CBMS Choice-Based Art Studio

CBMS Choice-Based Art Studio
CBMS Choice-Based Art Studio

Wednesday, May 1, 2013

“I don't know why people kill...”

Weapons, weaponry, violent action drawings – these are subjects and themes that frequently appear in middle school art – usually boy art. My colleague Clyde Gaw writes extensively about this in “The Secret Art of Boys” (in The Learner Directed Classroom, 2012, Jaquith &Hathaway Eds.)
By "J" - Grade 6
When students choose to make art about guns or violence there is an opportunity to talk through these themes and gain insight into why some young artists find these ideas compelling.

Often a student will say: “I made this because guns are cool.” or simply “I like guns.” Fascination with weapons is not unusual. Social commentary about guns, at this age, is. So I was very interested in a recent mixed media piece (pictured above) titled “Y the Violence?” The artist's statement created for the display of this piece reads: “I don't know why people kill (that's the "IDK"). "LOL" is that I think killers might think it's funny.”
Artist's Statement
 
This interested me – the artist used materials in an interesting and deliberate way, created meaning, communicated an idea, and put their work “out there” for others to see and respond.

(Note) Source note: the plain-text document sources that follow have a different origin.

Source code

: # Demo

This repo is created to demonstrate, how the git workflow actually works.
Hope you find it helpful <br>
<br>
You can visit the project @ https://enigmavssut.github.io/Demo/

I have a reproduction of sculpture by Marvin Bartel pinned to the wall in the Sculpture Center – a piece I greatly admire. It was made in 1968 and depicts a rifle with a long site, hanging broken from a coarse noose – a lynched rifle. I asked my student if he ever noticed that photo, (he did not). Together we looked at it, commented on the artist's possible intentions, speculated about the year it was made (1968) and what might have been going on during that time. I told the student that 1968 was the year Martin Luther King was assassinated and Robert Kennedy – Was Bartel "assassinating" the rifle? Killing violence? Calling for an end to the shootings?




I know that in some schools, depicting weapons is disallowed. And while it is sometimes unsettling to see young students drawing and building weapons, their interest in these provides an entry point to speak about complex topics that hold relevance to this generation - conversations which might otherwise be silenced.